Seit Ende Herbst 2018 dürfen wir nun eine weitere Abteilung in der Pfasylfamilie begrüssen. Junge, motivierte Leiterinnen und Leiter haben die Abteilung Piosyl ins Leben gerufen. Diese richtet sich speziell an die unbegleiteten Minderjährigen (MNA) die im Asylzentrum Grosshof wohnen.
Die Struktur des Vereins Pfasyl beginnt bei den einzelnen Abteilungen. Sie sind selbständig und voneinander unabhängig. Zu ihren Aufgaben zählen das Organisieren von mindestens zwei Anlässen pro Monat, der Kontakt zu den jeweils zugehörigen Asylzentren, die Kommunikation mit den Eltern und die Vermittlung der transferierten Kinder in Pfadi-Abteilungen ihrer neuen Gemeinde. Bei der jeweiligen Gestaltung dieser Aufgaben sind die Pfasyl-Abteilungen frei.
Die einzelnen Abteilungen eines Kantons bilden zusammen den Verein Pfasyl dieses Kantons. So bilden beispielsweise das Pfasyl Rothenburg und das in den Startlöchern stehende Pfasyl Grosshof in Kriens den Verein Pfasyl (Kanton) Luzern.

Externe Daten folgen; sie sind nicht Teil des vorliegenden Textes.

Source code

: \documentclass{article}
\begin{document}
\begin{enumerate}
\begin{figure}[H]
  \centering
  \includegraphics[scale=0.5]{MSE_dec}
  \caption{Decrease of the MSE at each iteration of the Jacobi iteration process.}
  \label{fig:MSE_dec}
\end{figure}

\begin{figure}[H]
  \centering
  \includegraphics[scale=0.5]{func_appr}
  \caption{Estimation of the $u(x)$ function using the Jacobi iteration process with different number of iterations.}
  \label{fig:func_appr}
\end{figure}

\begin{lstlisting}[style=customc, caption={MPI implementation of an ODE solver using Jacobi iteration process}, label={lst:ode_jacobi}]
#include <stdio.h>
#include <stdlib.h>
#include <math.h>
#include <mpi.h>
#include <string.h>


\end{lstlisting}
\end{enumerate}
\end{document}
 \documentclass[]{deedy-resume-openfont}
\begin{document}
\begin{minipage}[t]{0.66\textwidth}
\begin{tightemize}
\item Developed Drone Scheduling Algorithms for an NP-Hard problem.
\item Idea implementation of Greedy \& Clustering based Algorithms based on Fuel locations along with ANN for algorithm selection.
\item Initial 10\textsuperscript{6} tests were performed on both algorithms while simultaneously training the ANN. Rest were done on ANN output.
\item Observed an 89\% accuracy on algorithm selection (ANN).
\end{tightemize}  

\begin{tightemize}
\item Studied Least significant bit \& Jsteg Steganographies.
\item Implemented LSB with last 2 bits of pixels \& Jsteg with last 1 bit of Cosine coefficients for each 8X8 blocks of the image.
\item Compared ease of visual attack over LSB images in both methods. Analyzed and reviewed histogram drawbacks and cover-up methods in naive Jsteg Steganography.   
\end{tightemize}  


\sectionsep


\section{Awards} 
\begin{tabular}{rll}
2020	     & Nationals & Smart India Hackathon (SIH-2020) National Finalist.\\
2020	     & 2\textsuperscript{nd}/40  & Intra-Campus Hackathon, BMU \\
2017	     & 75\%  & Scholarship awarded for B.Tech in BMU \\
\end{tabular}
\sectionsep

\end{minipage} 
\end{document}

Jeder kantonale Verein stellt eine Kantonsleitung, bestehend aus mindestens einem aktiven Mitglieder aus jeder Abteilung, die verantwortlich ist für die kantonalen Finanzen, die kantonale Expansion, die Öffentlichkeitsarbeit und die Kommunikation mit der Verwaltung des politischen Kantons.
Zusätzlich gibt es eine Gesamtleitung, die den Überblick über die verschiedenen Pfasyl-Abteilungen in der ganzen Schweiz hat und den Austausch zwischen ihnen fördert. Das Leitungsteam besteht aus Leitern verschiedenen Pfasylabteilungen. Ihre weiteren Aufgaben sind die Finanzverteilung an die Abteilungen, die Expansion in weitere Kantone, die Verwaltung von Homepage und E-Mailaccounts und weitere administrative Aufgaben.
Juhuu!
Pfasyl erhält den Anerkennungspreis 2017 der Albert-Koechlin-Stiftung!!!
Wir freuen uns extrem über die Auszeichnung dieser wunderbaren Stiftung und fühlen uns durch diese Anerkennung in unserer Arbeit mit den Kindern bestärkt. Diese Auszeichnung mit ihrem grosszügigen Preisgeld ermöglicht es uns, dass wir künftig vier Mal pro Jahr Intensivmonate mit den Kindern durchführen und zugleich den Radius unserer Aktivitäten markant vergrössern können. Zugleich gibt uns dieser Beitrag die finanzielle Sicherheit, die wir benötigen, um anderen pfasylähnlichen Projekten mit Rat und Tat zur Seite stehen zu können. So wollen wir auch versuchen, neue Abteilungen von Pfasyl zu gründen, damit unser Modell vielleicht eines Tages in mehreren Kantonen, oder vielleicht sogar schweizweit Schule machen kann.
Wir möchten uns bei der AKS herzlichst bedanken und hoffen, dass wir der Verpflichtung dieses Preises auch in Zukunft gerecht werden können.